USX co-founder Capt. Matt Hickey, a platoon leader in Afghanistan who climbed Alaska’s Denali while working with the Army’s Northern Warfare Training Center, will lead the team, which has added a new member since the group’s launch — 1st Lt. Elyse Ping Medvigy, another Afghanistan vet who has conquered Denali as well as Mount Kilimanjaro and multiple peaks across Africa and the Americas.
They’ll be joined by Staff Sgt. Chad Jukes (ret.), who lost his right leg in 2006 to an improvised explosive device while in a supply convoy in northern Iraq. Jukes, another accomplished climber whose résumé includes Nepal’s Lobuche (20,075 feet), has worked on behalf of multiple nonprofit groups since his injury and will make the climb as a representative of No Barriers, which works with veterans as well as offering programs for youth and the disabled.
He would be the first combat-wounded U.S. veteran to reach the top of Everest, according to USX.
"I can show people that, yeah, you know what, I've got one leg, but I can climb this mountain," Jukes said in the video accompanying the fundraising effort. "Yeah, I have a minor traumatic brain injury, but I can climb this mountain. Yeah, I have post-traumatic stress, but I can climb this mountain."
Hickey and Earls went public with their venture this spring, but they didn’t meet in person until late August, when the team came together for training on Washington’s Mount Rainier. The experienced climbers sharpened their skills alongside Earls, who came up with the idea to climb Everest while a cadet at the U.S. Military Academy, despite never having scaled a peak in his life.
The group worked on rope techniques, practiced the proper use of ladders on the mountain and eventually reached Rainier's summit, 14,400-plus feet from sea level.
Command Sgt. Maj. Todd Burnett (ret.) serves as the climb’s noncommissioned officer in charge, Earls said, but no longer plans to scale the mountain.
The active-duty participants are making the trip outside of their official Army duties. They’ve scheduled leave to make room for training — both the Rainier work and a planned January trip to the Army Mountain Warfare School — and for the spring climb, a journey that will take nearly two months.
Earls reached out to several groups he hoped would have interest in supporting the effort — and, especially, the message behind it.
He found Junger and Goldcrest through West Point connections, and his pitch caught the filmmakers' eyes from the start.
"We were intrigued that someone so young wanted to do something this challenging," Goldcrest director Nick Quested said.
A four- to five-man film crew will travel to Everest with the USX team, Quested said, with fewer filmmakers accompanying climbers as the altitude increases.

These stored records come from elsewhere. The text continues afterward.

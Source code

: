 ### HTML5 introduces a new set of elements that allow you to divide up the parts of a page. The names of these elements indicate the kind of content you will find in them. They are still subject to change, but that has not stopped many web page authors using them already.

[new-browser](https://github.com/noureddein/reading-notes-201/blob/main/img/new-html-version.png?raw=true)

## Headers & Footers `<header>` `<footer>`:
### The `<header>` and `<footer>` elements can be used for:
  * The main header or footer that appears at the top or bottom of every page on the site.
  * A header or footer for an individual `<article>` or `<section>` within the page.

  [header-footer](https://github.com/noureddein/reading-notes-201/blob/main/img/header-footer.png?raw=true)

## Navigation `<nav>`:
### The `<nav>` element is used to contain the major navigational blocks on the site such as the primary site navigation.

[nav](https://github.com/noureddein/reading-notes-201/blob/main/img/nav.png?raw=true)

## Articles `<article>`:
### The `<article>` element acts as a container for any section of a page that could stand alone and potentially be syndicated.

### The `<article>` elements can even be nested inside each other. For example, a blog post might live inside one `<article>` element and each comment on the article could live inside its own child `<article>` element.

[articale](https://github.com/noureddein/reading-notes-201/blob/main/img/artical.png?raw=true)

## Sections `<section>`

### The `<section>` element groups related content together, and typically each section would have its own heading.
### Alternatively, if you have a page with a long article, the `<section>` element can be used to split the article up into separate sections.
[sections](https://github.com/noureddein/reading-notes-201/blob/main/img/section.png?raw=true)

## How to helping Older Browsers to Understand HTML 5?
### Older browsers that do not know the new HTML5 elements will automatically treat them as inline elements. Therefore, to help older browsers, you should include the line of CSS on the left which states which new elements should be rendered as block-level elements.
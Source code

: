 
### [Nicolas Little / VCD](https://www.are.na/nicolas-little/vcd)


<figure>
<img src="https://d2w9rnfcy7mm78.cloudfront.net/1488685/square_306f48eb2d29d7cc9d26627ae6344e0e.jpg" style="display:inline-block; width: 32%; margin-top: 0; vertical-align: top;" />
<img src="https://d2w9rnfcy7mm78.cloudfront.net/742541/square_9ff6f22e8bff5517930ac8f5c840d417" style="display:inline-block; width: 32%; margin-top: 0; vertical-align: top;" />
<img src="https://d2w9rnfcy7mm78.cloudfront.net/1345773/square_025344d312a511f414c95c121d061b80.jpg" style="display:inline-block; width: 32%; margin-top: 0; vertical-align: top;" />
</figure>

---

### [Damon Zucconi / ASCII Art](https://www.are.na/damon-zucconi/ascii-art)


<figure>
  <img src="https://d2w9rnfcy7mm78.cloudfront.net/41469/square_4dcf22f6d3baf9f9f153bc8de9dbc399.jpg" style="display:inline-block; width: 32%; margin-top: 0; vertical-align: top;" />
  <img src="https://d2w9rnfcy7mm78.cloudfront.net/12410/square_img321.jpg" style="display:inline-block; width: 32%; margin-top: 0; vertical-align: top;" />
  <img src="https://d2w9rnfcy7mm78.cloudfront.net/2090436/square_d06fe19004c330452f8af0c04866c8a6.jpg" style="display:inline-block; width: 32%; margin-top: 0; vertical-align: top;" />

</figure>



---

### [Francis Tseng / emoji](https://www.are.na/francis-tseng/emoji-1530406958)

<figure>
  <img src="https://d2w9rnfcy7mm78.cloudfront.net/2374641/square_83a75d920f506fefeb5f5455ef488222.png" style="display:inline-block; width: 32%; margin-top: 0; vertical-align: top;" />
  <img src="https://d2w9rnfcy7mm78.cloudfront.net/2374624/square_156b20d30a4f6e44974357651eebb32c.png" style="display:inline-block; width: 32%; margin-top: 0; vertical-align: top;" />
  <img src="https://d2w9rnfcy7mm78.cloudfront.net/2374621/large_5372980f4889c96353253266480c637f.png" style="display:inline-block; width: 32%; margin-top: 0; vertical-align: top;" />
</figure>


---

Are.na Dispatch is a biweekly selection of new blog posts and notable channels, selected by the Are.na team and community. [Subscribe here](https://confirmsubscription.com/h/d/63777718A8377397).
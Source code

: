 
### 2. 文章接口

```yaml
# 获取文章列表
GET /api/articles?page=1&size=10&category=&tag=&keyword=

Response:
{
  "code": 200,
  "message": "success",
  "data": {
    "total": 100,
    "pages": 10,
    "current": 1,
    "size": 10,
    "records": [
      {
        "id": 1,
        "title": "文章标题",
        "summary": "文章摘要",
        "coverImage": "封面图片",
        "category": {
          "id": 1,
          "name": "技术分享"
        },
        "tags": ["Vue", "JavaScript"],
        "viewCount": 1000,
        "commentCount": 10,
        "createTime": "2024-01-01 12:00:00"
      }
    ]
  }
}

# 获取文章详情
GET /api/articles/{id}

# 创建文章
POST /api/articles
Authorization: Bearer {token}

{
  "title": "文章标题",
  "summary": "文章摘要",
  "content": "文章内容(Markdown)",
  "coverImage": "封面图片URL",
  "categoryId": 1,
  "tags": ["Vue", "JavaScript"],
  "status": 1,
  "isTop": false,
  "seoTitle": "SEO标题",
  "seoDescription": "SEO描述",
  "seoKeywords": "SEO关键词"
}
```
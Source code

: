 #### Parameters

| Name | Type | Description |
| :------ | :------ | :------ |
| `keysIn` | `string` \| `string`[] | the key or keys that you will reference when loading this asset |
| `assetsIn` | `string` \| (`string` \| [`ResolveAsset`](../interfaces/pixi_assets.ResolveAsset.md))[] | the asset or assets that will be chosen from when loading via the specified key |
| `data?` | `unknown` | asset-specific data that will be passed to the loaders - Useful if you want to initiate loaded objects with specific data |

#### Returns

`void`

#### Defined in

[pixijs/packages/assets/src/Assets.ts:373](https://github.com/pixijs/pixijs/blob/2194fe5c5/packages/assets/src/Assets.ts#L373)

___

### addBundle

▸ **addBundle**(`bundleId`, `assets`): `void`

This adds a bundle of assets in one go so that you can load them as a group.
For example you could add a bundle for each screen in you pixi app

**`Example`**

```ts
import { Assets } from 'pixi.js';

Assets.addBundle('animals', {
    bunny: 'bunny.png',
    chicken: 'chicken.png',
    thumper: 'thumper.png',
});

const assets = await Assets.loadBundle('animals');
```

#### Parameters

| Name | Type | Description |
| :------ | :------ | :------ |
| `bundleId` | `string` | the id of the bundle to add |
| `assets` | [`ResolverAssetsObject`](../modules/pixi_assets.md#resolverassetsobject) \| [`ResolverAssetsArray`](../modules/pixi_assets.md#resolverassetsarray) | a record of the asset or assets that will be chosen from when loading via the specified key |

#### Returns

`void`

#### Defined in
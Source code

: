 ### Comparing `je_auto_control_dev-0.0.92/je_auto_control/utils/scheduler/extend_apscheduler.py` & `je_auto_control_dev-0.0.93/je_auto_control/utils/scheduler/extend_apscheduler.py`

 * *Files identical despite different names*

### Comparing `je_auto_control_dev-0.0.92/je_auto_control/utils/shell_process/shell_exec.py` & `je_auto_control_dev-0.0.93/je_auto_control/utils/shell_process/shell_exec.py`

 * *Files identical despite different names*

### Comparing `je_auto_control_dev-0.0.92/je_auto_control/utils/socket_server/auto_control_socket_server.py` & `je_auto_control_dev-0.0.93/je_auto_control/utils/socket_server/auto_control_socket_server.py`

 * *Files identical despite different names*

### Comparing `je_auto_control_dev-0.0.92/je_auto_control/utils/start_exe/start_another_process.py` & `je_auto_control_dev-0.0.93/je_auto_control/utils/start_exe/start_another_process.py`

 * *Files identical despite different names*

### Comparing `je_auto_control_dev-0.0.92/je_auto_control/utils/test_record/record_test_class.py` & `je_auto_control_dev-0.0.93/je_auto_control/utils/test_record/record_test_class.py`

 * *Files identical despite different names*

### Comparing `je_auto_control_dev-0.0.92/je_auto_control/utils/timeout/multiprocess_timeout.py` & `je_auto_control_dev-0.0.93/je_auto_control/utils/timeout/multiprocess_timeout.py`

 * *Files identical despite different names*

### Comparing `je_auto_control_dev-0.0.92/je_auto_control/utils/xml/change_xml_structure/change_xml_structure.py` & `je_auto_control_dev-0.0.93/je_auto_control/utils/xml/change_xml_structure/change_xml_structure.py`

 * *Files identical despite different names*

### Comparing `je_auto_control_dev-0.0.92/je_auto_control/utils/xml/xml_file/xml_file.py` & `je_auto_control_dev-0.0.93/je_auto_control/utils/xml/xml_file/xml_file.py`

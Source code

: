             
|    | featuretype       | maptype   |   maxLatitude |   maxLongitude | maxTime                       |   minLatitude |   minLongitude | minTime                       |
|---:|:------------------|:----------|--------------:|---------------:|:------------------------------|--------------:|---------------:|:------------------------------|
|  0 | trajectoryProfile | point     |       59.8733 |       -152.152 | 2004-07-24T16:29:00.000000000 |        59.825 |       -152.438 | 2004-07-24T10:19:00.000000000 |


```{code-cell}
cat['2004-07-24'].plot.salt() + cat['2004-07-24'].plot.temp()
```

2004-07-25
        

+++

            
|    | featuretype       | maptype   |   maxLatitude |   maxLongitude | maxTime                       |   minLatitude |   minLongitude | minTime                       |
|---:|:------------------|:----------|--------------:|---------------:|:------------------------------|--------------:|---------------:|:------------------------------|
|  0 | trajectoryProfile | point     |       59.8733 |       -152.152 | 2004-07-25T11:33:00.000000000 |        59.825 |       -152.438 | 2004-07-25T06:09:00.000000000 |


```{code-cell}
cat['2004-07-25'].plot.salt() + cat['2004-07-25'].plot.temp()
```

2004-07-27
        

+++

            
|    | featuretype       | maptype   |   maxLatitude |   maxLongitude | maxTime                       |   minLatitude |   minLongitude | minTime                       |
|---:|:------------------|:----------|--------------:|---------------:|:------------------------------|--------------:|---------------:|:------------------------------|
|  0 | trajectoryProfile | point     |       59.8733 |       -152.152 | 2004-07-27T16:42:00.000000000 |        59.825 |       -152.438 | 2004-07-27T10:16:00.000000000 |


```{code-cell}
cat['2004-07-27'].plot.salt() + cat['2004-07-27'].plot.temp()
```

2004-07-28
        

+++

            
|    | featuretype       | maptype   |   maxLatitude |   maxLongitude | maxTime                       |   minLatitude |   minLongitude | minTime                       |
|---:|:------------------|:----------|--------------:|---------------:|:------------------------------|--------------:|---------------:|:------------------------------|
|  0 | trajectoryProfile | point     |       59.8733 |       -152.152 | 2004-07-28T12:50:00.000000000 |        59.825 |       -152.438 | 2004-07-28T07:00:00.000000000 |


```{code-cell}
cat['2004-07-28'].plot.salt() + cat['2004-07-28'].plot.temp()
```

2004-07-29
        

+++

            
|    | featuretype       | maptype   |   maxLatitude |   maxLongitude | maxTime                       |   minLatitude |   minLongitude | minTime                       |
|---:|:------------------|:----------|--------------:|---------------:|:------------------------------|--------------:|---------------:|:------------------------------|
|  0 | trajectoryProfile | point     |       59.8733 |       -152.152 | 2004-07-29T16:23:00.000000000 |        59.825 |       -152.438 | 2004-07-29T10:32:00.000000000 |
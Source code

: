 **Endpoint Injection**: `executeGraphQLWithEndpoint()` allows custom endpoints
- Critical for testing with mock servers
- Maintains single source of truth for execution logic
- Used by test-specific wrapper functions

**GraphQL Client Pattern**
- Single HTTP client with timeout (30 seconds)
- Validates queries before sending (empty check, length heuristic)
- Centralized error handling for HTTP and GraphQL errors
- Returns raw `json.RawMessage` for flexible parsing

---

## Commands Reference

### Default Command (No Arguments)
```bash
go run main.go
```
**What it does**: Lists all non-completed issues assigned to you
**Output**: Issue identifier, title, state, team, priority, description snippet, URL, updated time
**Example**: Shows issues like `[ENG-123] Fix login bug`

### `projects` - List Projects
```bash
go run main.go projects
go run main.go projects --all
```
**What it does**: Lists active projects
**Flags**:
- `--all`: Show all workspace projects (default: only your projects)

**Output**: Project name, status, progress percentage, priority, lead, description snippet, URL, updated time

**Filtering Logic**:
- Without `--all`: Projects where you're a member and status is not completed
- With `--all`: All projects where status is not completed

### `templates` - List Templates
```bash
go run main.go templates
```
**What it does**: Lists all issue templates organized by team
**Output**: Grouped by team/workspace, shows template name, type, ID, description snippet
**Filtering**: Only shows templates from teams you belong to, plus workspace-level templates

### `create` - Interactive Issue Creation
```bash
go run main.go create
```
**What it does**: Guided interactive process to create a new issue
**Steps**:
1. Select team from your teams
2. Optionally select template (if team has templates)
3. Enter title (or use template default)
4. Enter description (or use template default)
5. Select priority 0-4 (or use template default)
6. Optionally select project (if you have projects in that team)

A documentary series on the climb should be ready for release by early 2017.
"They were very open to our ideas," Junger said. "We have to sort of pick and choose our projects, and Nick and I both felt that they weren't sort of fixed on one way of doing this. ... That makes things much, much easier."
Goldcrest and Junger are no strangers to crowdfunding efforts, having financed the theatrical release of "Korengal" via Kickstarter. It's a first for GovX, however, which features the Goldcrest-produced short on a Web page that lets GovX members donate to the climb.
“Part of our mission is to help those who are serving,” said Marc Van Buskirk, vice chair and co-founder of GovX, whose company signed on as top sponsor shortly after executives heard the pitch from Earls. “We felt that we could do more than just write a check.”
Earls, stationed at West Point but soon to be reassigned to the 3rd Infantry Division at Fort Stewart, Georgia, called the GovX support “incredible” and cited iconic sunglasses-maker Oakley as another valued partner. Without their backing, he said, the group “would never be in the position we are now to help raise awareness and funds for soldier mental health.”
Air Force climbers reached the top of Everest in 2013. Marine veteran Staff Sgt. Charlie Linville, who had part of his right leg amputated after suffering injuries in Afghanistan in 2011, has twice attempted to climb the peak with backing from The Heroes Project; the first climb was sidelined after a deadly avalanche on the mountain in 2014, and a try this year was cut short by an earthquake in Nepal that curtailed the spring climbing season.